They call economics the dismal science, but Larry Summers, one of its pre-eminent public practitioners, is anything but dull. That penchant for intellectual controversy means he hasn’t always won popularity contests, but he is unfailingly stimulating, as he proved in a speech in India last week, when he hit on one of the biggest issues in the world economy today, and coined a snappy catch-phrase to describe it: the “Mumbai Consensus”.

The Mumbai Consensus, Summers said, is “people-centric.” He contrasted it both with the Washington Consensus, the U.S.-led, free-markets-and-democracy formula that seemed to have conquered the world after 1989, and with the Beijing Consensus, China’s state capitalist approach that today is winning fans in emerging markets and in some developed ones.

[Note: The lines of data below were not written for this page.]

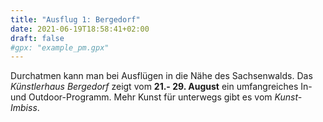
 ```yaml
---
title: "Ausflug 1: Bergedorf"
date: 2021-06-19T18:58:41+02:00
draft: false
#gpx: "example_pm.gpx"
---
```


Durchatmen kann man bei Ausflügen in die Nähe des Sachsenwalds. Das *Künstlerhaus Bergedorf* zeigt vom **21.- 29. August** ein umfangreiches In- und Outdoor-Programm. Mehr Kunst für unterwegs gibt es 
vom *Kunst-Imbiss*.
<!--more-->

Summers thinks the real model to watch is India’s, the world’s largest democracy. Partly because of its political system, India’s economic rise has been powered as much by the voracity of its domestic consumers as it has by the country’s push into foreign markets. That’s a sharp contrast with China, where the focus has been on working for the rest of the world, while the Chinese people, who are poorer on average than those of Albania or Jamaica, nonetheless save more than half of their GDP.

What makes the idea of the Mumbai consensus, and of people-centric economic growth, so powerful is that the smartest and most politically potent critique of global capitalism right now is that it isn’t delivering for the middle class.

We are living in an age of unprecedented economic prosperity: since the 1970s the world economy has been growing at a faster pace than at any other time in human history, and billions of people have been lifted out of poverty as a result. Yet a perversity of this global boom is that it has benefited the super-elite most of all.